--- Task brief ---
Although the entries hold pictures, only their words are printed back, exactly as given.

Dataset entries
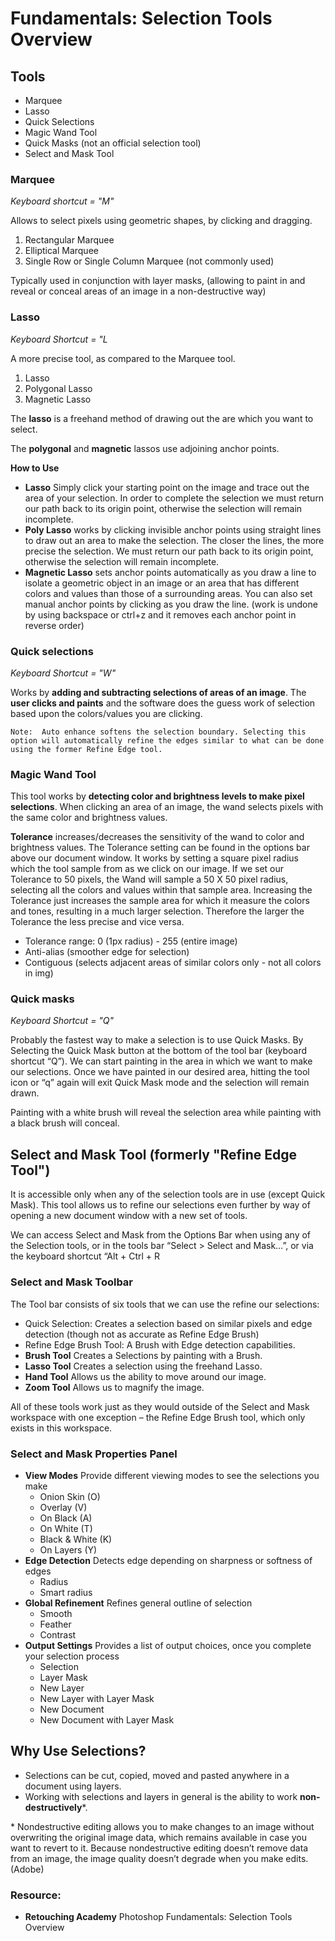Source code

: # Fundamentals: Selection Tools Overview

## Tools
- Marquee
- Lasso
- Quick Selections
- Magic Wand Tool
- Quick Masks (not an official selection tool)
- Select and Mask Tool

### Marquee

*Keyboard shortcut = "M"*

Allows to select pixels using geometric shapes, by clicking and dragging. 

1. Rectangular Marquee
2. Elliptical Marquee
3. Single Row or Single Column Marquee (not commonly used)

Typically used in conjunction with layer masks, (allowing to paint in and reveal or conceal areas of an image in a non-destructive way)

### Lasso

*Keyboard Shortcut = "L*

A more precise tool, as compared to the Marquee tool.

1. Lasso
2. Polygonal Lasso
3. Magnetic Lasso

The **lasso** is a freehand method of drawing out the are which you want to select.

The **polygonal** and **magnetic** lassos use adjoining anchor points.

**How to Use** 
- **Lasso** Simply click your starting point on the image and trace out the area of your selection. In order to complete the selection we must return our path back to its origin point, otherwise the selection will remain incomplete.
- **Poly Lasso** works by clicking invisible anchor points using straight lines to draw out an area to make the selection. The closer the lines, the more precise the selection. We must return our path back to its origin point, otherwise the selection will remain incomplete.
- **Magnetic Lasso** sets anchor points automatically as you draw a line to isolate a geometric object in an image or an area that has different colors and values than those of a surrounding areas. You can also set manual anchor points by clicking as you draw the line. (work is undone by using backspace or ctrl+z and it removes each anchor point in reverse order)

### Quick selections

*Keyboard Shortcut = "W"*

Works by **adding and subtracting selections of areas of an image**. The **user clicks and paints** and the software does the guess work of selection based upon the colors/values you are clicking.

`Note:  Auto enhance softens the selection boundary. Selecting this option will automatically refine the edges similar to what can be done using the former Refine Edge tool.`

### Magic Wand Tool

This tool works by **detecting color and brightness levels to make pixel selections**. When clicking an area of an image, the wand selects pixels with the same color and brightness values.

**Tolerance** increases/decreases the sensitivity of the wand to color and brightness values. The Tolerance setting can be found in the options bar above our document window. It works by setting a square pixel radius which the tool sample from as we click on our image. If we set our Tolerance to 50 pixels, the Wand will sample a 50 X 50 pixel radius, selecting all the colors and values within that sample area. Increasing the Tolerance just increases the sample area for which it measure the colors and tones, resulting in a much larger selection. Therefore the larger the Tolerance the less precise and vice versa.

- Tolerance range: 0 (1px radius) - 255 (entire image)
- Anti-alias (smoother edge for selection)
- Contiguous (selects adjacent areas of similar colors only - not all colors in img)

### Quick masks

 *Keyboard Shortcut = "Q"*

Probably the fastest way to make a selection is to use Quick Masks. By Selecting the Quick Mask button at the bottom of the tool bar (keyboard shortcut “Q”). We can start painting in the area in which we want to make our selections. Once we have painted in our desired area, hitting the tool icon or “q” again will exit Quick Mask mode and the selection will remain drawn.

Painting with a white brush will reveal the selection area while painting with a black brush will conceal.

## Select and Mask Tool (formerly "Refine Edge Tool")

It is accessible only when any of the selection tools are in use (except Quick Mask). This tool allows us to refine our selections even further by way of opening a new document window with a new set of tools.

We can access Select and Mask from the Options Bar when using any of the Selection tools, or in the tools bar “Select > Select and Mask…”, or via the keyboard shortcut “Alt + Ctrl + R

### Select and Mask Toolbar

The Tool bar consists of six tools that we can use the refine our selections:

- Quick Selection: Creates a selection based on similar pixels and edge detection (though not as accurate as Refine Edge Brush)
- Refine Edge Brush Tool: A Brush with Edge detection capabilities.
- **Brush Tool** Creates a Selections by painting with a Brush.
- **Lasso Tool** Creates a selection using the freehand Lasso.
- **Hand Tool** Allows us the ability to move around our image.
- **Zoom Tool** Allows us to magnify the image.

All of these tools work just as they would outside of the Select and Mask workspace with one exception – the Refine Edge Brush tool, which only exists in this workspace.

### Select and Mask Properties Panel

- **View Modes** Provide different viewing modes to see the selections you make
  - Onion Skin (O)
  - Overlay (V)
  - On Black (A)
  - On White (T)
  - Black & White (K)
  - On Layers (Y)
- **Edge Detection** Detects edge depending on sharpness or softness of edges
  - Radius
  - Smart radius
- **Global Refinement** Refines general outline of selection
  - Smooth
  - Feather
  - Contrast
- **Output Settings** Provides a list of output choices, once you complete your selection process
  - Selection
  - Layer Mask
  - New Layer
  - New Layer with Layer Mask
  - New Document
  - New Document with Layer Mask

## Why Use Selections?

- Selections can be cut, copied, moved and pasted anywhere in a document using layers. 
- Working with selections and layers in general is the ability to work **non-destructively**\*.

\* Nondestructive editing allows you to make changes to an image without overwriting the original image data, which remains available in case you want to revert to it. Because nondestructive editing doesn’t remove data from an image, the image quality doesn’t degrade when you make edits. (Adobe)

### Resource:
- **Retouching Academy** Photoshop Fundamentals: Selection Tools Overview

--- Reply to the task ---
Source code

: # Fundamentals: Selection Tools Overview

## Tools
- Marquee
- Lasso
- Quick Selections
- Magic Wand Tool
- Quick Masks (not an official selection tool)
- Select and Mask Tool

### Marquee

*Keyboard shortcut = "M"*

Allows to select pixels using geometric shapes, by clicking and dragging. 

1. Rectangular Marquee
2. Elliptical Marquee
3. Single Row or Single Column Marquee (not commonly used)

Typically used in conjunction with layer masks, (allowing to paint in and reveal or conceal areas of an image in a non-destructive way)

### Lasso

*Keyboard Shortcut = "L*

A more precise tool, as compared to the Marquee tool.

1. Lasso
2. Polygonal Lasso
3. Magnetic Lasso

The **lasso** is a freehand method of drawing out the are which you want to select.

The **polygonal** and **magnetic** lassos use adjoining anchor points.

**How to Use** 
- **Lasso** Simply click your starting point on the image and trace out the area of your selection. In order to complete the selection we must return our path back to its origin point, otherwise the selection will remain incomplete.
- **Poly Lasso** works by clicking invisible anchor points using straight lines to draw out an area to make the selection. The closer the lines, the more precise the selection. We must return our path back to its origin point, otherwise the selection will remain incomplete.
- **Magnetic Lasso** sets anchor points automatically as you draw a line to isolate a geometric object in an image or an area that has different colors and values than those of a surrounding areas. You can also set manual anchor points by clicking as you draw the line. (work is undone by using backspace or ctrl+z and it removes each anchor point in reverse order)

### Quick selections

*Keyboard Shortcut = "W"*

Works by **adding and subtracting selections of areas of an image**. The **user clicks and paints** and the software does the guess work of selection based upon the colors/values you are clicking.

`Note:  Auto enhance softens the selection boundary. Selecting this option will automatically refine the edges similar to what can be done using the former Refine Edge tool.`

### Magic Wand Tool

This tool works by **detecting color and brightness levels to make pixel selections**. When clicking an area of an image, the wand selects pixels with the same color and brightness values.

**Tolerance** increases/decreases the sensitivity of the wand to color and brightness values. The Tolerance setting can be found in the options bar above our document window. It works by setting a square pixel radius which the tool sample from as we click on our image. If we set our Tolerance to 50 pixels, the Wand will sample a 50 X 50 pixel radius, selecting all the colors and values within that sample area. Increasing the Tolerance just increases the sample area for which it measure the colors and tones, resulting in a much larger selection. Therefore the larger the Tolerance the less precise and vice versa.

- Tolerance range: 0 (1px radius) - 255 (entire image)
- Anti-alias (smoother edge for selection)
- Contiguous (selects adjacent areas of similar colors only - not all colors in img)

### Quick masks

 *Keyboard Shortcut = "Q"*

Probably the fastest way to make a selection is to use Quick Masks. By Selecting the Quick Mask button at the bottom of the tool bar (keyboard shortcut “Q”). We can start painting in the area in which we want to make our selections. Once we have painted in our desired area, hitting the tool icon or “q” again will exit Quick Mask mode and the selection will remain drawn.

Painting with a white brush will reveal the selection area while painting with a black brush will conceal.

## Select and Mask Tool (formerly "Refine Edge Tool")

It is accessible only when any of the selection tools are in use (except Quick Mask). This tool allows us to refine our selections even further by way of opening a new document window with a new set of tools.

We can access Select and Mask from the Options Bar when using any of the Selection tools, or in the tools bar “Select > Select and Mask…”, or via the keyboard shortcut “Alt + Ctrl + R

### Select and Mask Toolbar

The Tool bar consists of six tools that we can use the refine our selections:

- Quick Selection: Creates a selection based on similar pixels and edge detection (though not as accurate as Refine Edge Brush)
- Refine Edge Brush Tool: A Brush with Edge detection capabilities.
- **Brush Tool** Creates a Selections by painting with a Brush.
- **Lasso Tool** Creates a selection using the freehand Lasso.
- **Hand Tool** Allows us the ability to move around our image.
- **Zoom Tool** Allows us to magnify the image.

All of these tools work just as they would outside of the Select and Mask workspace with one exception – the Refine Edge Brush tool, which only exists in this workspace.

### Select and Mask Properties Panel

- **View Modes** Provide different viewing modes to see the selections you make
  - Onion Skin (O)
  - Overlay (V)
  - On Black (A)
  - On White (T)
  - Black & White (K)
  - On Layers (Y)
- **Edge Detection** Detects edge depending on sharpness or softness of edges
  - Radius
  - Smart radius
- **Global Refinement** Refines general outline of selection
  - Smooth
  - Feather
  - Contrast
- **Output Settings** Provides a list of output choices, once you complete your selection process
  - Selection
  - Layer Mask
  - New Layer
  - New Layer with Layer Mask
  - New Document
  - New Document with Layer Mask

## Why Use Selections?

- Selections can be cut, copied, moved and pasted anywhere in a document using layers. 
- Working with selections and layers in general is the ability to work **non-destructively**\*.

\* Nondestructive editing allows you to make changes to an image without overwriting the original image data, which remains available in case you want to revert to it. Because nondestructive editing doesn’t remove data from an image, the image quality doesn’t degrade when you make edits. (Adobe)

### Resource:
- **Retouching Academy** Photoshop Fundamentals: Selection Tools Overview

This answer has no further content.